## EXERCISE BRIEF
Every line of the entries below that mentions "LinkedList" is to be copied out.

** Opening SUPPLIED RECORDS block **

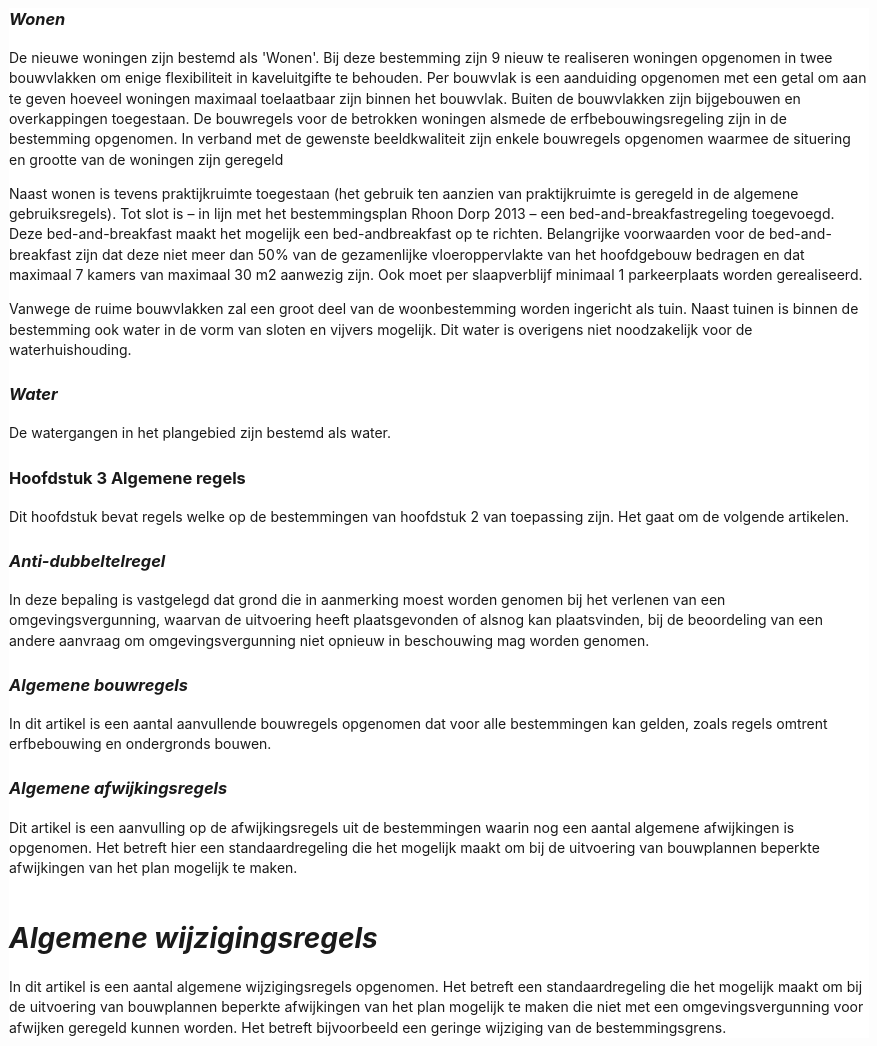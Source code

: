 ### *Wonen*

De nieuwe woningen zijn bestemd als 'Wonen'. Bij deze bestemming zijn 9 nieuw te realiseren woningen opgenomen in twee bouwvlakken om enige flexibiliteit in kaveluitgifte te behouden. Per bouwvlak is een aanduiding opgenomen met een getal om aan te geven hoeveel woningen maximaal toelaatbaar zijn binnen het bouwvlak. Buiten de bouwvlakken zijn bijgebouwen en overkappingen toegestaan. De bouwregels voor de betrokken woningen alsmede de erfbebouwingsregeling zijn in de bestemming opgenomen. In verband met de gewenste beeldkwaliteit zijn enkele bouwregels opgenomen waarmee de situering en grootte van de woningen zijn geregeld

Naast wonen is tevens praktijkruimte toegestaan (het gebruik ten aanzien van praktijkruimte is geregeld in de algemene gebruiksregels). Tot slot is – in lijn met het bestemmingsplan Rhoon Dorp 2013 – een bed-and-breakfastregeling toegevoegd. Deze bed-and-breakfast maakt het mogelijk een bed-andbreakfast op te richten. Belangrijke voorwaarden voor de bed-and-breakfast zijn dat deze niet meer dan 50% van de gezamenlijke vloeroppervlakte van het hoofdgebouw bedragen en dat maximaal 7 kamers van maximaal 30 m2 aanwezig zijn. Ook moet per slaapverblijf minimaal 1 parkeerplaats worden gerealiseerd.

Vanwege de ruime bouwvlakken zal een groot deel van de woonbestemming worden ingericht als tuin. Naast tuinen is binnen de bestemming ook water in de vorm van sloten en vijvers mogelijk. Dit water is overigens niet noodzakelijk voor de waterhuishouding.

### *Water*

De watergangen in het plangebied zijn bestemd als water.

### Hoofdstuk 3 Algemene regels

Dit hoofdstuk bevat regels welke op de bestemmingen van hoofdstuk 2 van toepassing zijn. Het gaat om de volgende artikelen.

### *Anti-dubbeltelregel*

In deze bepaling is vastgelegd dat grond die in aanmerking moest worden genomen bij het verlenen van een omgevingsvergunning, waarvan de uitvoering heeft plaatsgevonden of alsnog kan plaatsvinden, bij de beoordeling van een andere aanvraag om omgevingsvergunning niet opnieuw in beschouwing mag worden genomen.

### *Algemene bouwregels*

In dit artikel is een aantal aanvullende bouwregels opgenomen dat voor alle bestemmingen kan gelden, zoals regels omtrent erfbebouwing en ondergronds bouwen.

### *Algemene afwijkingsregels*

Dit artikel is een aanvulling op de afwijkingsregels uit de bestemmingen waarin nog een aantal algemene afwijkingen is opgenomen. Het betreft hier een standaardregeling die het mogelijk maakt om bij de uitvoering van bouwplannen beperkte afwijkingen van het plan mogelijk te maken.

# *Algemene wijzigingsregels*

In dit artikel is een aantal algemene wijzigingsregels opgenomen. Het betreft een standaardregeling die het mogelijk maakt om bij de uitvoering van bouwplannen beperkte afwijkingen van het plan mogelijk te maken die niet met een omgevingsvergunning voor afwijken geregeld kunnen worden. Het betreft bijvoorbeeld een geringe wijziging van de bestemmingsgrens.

** Closing SUPPLIED RECORDS block **
** Opening SUPPLIED RECORDS block **

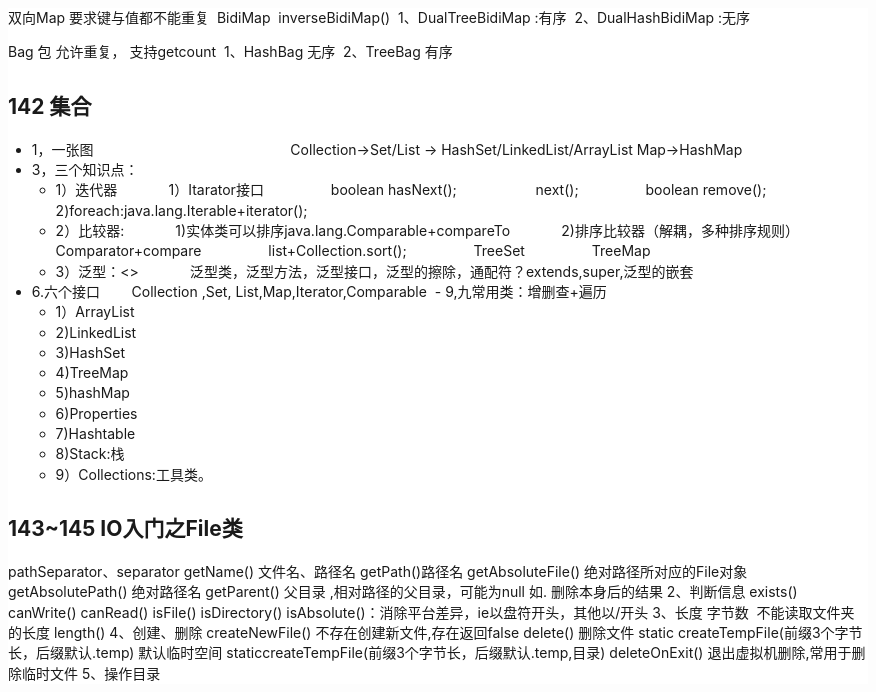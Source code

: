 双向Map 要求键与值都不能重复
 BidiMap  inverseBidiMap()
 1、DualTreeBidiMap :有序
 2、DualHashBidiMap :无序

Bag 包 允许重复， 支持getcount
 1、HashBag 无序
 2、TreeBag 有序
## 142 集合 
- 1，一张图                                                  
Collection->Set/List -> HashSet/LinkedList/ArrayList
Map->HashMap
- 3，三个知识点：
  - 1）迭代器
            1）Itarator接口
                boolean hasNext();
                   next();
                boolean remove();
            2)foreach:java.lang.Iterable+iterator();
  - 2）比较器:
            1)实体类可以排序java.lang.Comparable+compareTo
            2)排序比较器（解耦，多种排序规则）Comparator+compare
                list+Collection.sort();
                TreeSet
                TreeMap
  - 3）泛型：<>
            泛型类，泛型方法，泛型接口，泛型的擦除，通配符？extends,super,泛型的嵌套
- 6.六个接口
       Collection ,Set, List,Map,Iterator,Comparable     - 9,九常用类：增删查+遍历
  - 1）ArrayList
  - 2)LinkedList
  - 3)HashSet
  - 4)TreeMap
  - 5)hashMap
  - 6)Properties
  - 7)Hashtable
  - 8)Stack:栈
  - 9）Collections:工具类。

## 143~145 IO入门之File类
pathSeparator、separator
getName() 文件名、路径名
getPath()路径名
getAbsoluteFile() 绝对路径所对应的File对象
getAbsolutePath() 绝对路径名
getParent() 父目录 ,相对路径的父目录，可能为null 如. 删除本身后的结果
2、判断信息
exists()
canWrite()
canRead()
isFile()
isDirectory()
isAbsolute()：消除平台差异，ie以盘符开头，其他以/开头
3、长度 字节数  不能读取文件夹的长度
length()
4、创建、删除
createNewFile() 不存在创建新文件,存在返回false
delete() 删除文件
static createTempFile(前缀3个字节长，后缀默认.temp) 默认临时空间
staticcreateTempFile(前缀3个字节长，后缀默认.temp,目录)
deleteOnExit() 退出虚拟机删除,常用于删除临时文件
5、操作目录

** Closing SUPPLIED RECORDS block **

## TASK RESPONSE
Collection->Set/List -> HashSet/LinkedList/ArrayList
  - 2)LinkedList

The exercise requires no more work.